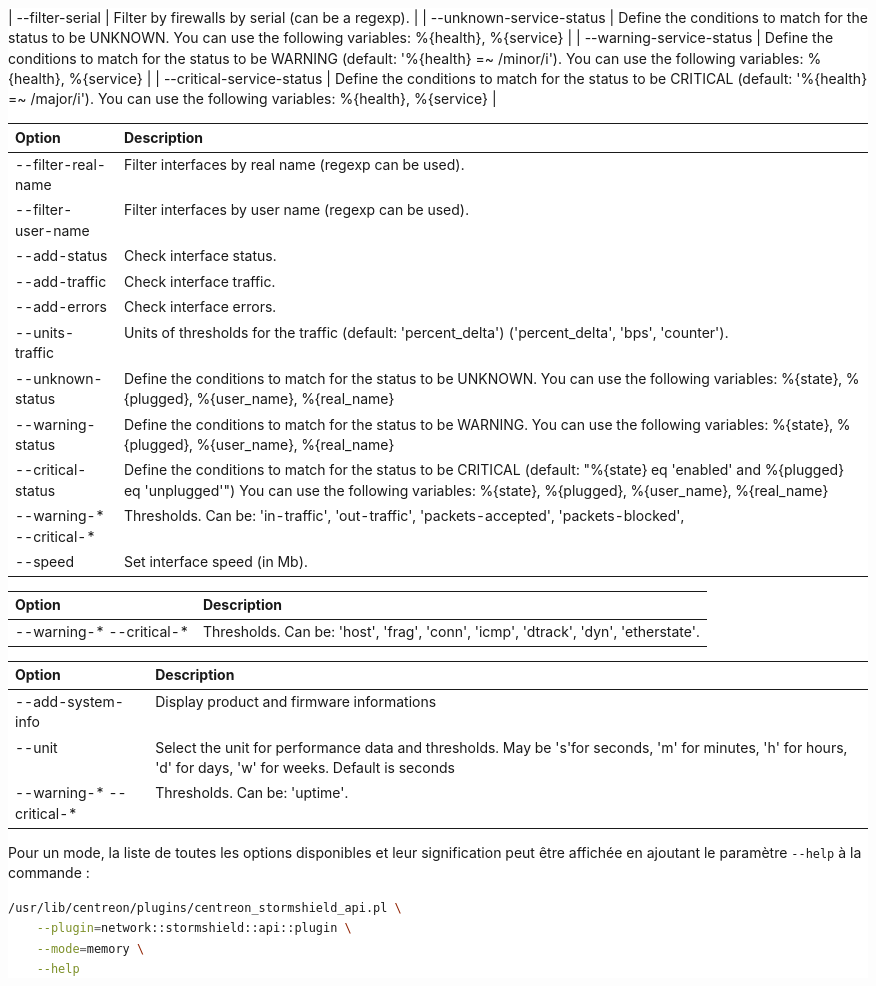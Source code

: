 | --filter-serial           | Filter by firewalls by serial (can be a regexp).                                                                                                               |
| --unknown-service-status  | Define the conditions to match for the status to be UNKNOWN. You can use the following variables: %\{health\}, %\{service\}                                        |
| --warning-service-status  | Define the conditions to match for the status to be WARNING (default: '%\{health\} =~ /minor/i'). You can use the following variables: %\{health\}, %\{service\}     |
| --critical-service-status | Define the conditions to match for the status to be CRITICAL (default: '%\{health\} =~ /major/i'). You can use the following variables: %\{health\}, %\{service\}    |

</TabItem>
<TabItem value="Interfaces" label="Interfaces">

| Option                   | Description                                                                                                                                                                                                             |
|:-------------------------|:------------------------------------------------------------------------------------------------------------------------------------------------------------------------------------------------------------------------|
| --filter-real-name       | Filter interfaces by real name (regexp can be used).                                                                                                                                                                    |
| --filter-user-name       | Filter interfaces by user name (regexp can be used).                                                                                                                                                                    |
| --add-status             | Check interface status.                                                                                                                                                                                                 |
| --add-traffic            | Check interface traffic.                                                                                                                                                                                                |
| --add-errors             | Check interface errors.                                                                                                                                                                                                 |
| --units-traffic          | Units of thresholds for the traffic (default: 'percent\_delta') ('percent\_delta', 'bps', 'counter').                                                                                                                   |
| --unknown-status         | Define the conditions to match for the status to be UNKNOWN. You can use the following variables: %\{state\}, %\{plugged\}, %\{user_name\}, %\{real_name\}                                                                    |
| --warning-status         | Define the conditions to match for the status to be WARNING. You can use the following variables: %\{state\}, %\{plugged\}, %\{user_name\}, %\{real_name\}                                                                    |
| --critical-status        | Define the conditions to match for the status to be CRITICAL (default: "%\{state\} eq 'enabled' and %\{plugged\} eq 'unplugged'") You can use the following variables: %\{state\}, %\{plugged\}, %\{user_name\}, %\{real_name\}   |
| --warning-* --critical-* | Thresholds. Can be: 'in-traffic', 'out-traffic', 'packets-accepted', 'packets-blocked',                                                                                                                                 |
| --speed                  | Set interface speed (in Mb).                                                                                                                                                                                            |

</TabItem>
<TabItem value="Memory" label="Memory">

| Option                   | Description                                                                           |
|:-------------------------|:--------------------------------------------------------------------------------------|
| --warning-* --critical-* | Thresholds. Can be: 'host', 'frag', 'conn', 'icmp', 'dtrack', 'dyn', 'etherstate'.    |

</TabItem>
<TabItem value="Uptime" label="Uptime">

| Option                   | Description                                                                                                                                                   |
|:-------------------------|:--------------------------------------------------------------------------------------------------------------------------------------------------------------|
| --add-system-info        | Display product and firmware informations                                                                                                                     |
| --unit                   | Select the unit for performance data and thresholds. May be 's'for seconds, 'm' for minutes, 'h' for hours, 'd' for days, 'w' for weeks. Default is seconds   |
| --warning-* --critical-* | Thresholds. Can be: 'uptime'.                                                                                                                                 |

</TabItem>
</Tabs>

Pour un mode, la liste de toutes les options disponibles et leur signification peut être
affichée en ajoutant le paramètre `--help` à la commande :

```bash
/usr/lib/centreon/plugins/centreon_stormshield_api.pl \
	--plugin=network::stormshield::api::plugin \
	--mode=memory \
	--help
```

::::

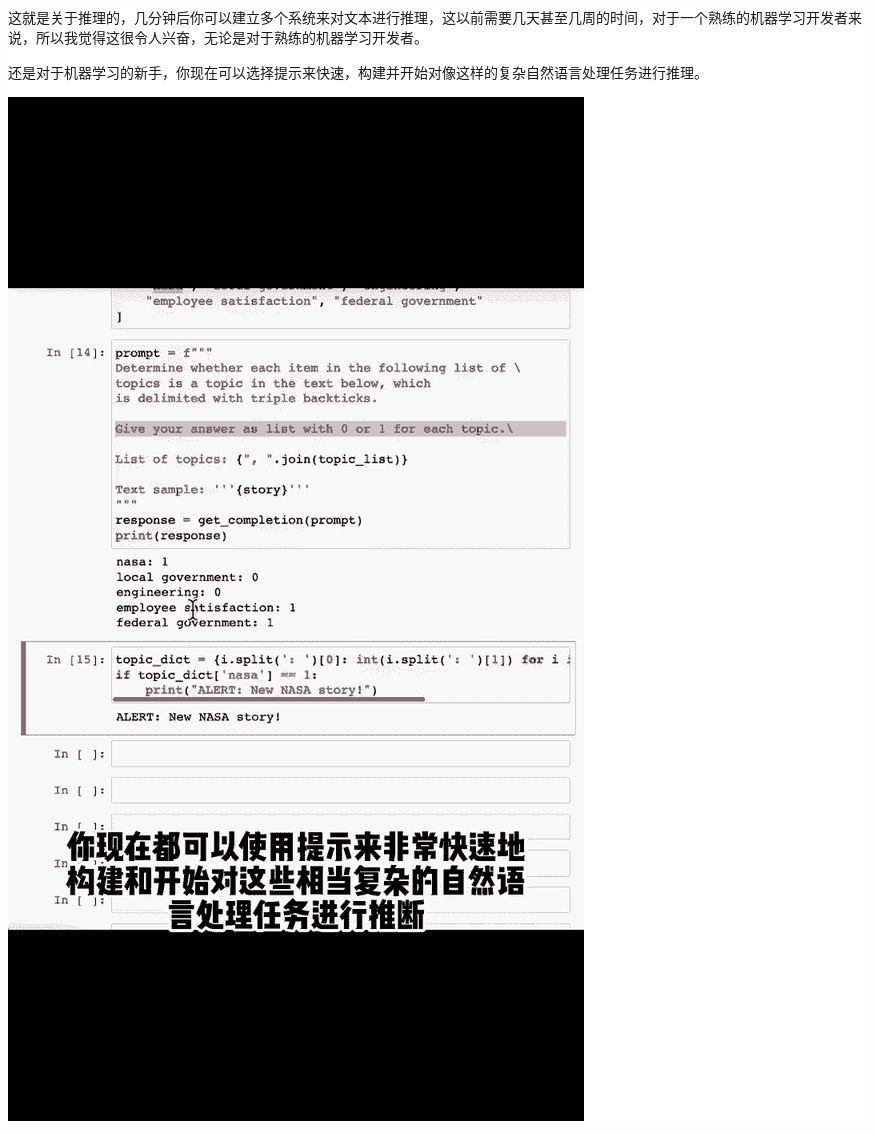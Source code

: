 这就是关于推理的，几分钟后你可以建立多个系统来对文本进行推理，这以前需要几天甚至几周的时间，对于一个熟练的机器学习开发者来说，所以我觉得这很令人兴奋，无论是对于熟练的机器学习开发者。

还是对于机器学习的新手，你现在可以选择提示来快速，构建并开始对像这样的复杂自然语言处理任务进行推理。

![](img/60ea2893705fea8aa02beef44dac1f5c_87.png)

::::

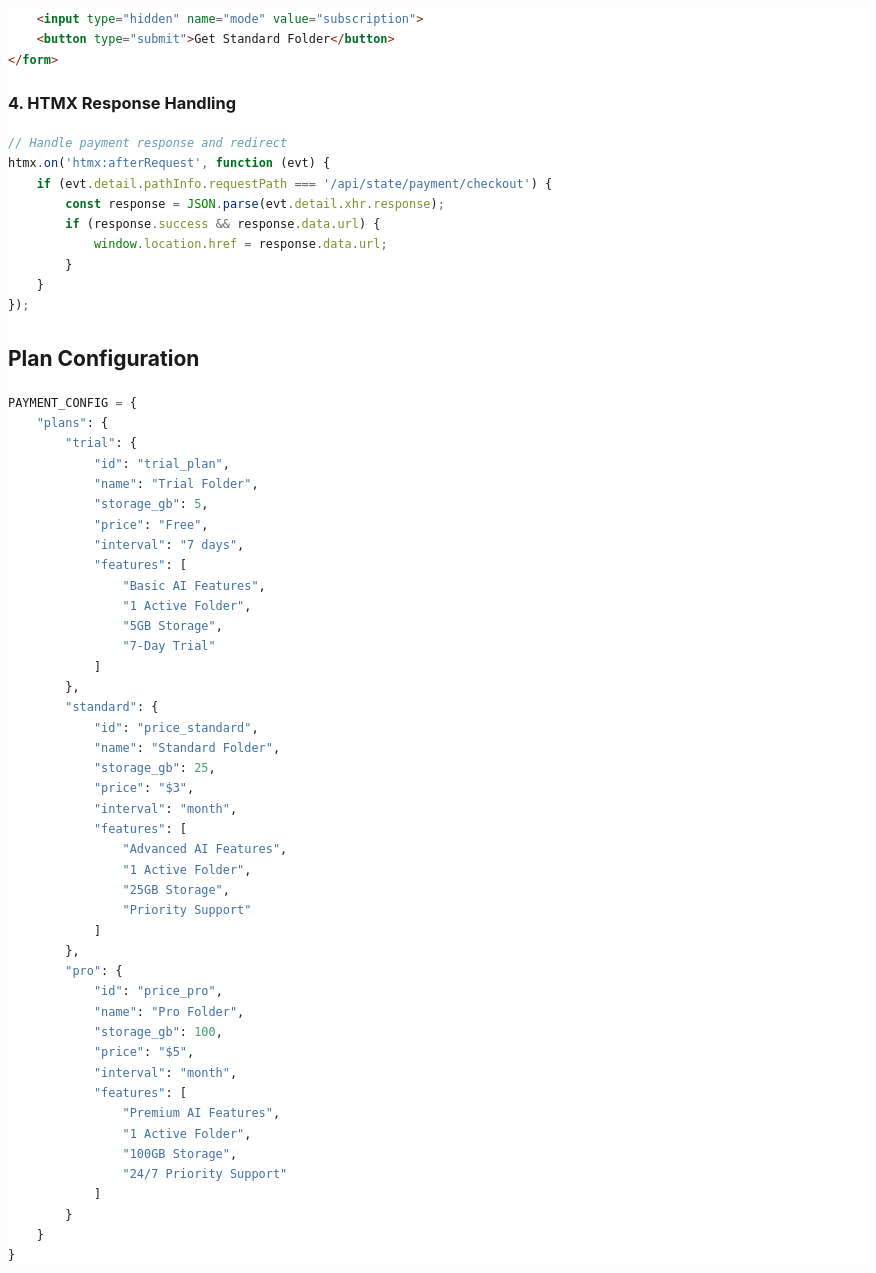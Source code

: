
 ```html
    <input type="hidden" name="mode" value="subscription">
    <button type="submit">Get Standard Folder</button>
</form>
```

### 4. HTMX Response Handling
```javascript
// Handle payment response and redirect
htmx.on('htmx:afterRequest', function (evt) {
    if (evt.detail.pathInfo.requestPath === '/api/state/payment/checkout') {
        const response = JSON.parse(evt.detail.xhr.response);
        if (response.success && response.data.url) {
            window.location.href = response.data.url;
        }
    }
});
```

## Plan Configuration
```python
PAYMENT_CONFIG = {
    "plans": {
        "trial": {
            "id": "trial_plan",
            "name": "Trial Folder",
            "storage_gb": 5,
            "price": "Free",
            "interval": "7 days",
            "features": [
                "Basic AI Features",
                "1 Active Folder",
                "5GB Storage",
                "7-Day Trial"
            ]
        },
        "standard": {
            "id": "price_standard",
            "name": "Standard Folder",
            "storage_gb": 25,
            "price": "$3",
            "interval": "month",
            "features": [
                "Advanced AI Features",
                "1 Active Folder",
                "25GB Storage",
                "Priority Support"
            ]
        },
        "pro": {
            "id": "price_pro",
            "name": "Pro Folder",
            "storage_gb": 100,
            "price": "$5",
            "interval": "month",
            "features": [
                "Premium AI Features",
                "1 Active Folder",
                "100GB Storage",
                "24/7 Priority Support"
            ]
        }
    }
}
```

::::

> Problem details:
Using the listing above, show each line with the word "critical" in it.

> The completed task:
| --critical-service-status | Define the conditions to match for the status to be CRITICAL (default: '%\{health\} =~ /major/i'). You can use the following variables: %\{health\}, %\{service\}    |
| --critical-status        | Define the conditions to match for the status to be CRITICAL (default: "%\{state\} eq 'enabled' and %\{plugged\} eq 'unplugged'") You can use the following variables: %\{state\}, %\{plugged\}, %\{user_name\}, %\{real_name\}   |
| --warning-* --critical-* | Thresholds. Can be: 'in-traffic', 'out-traffic', 'packets-accepted', 'packets-blocked',                                                                                                                                 |
| --warning-* --critical-* | Thresholds. Can be: 'host', 'frag', 'conn', 'icmp', 'dtrack', 'dyn', 'etherstate'.    |
| --warning-* --critical-* | Thresholds. Can be: 'uptime'.                                                                                                                                 |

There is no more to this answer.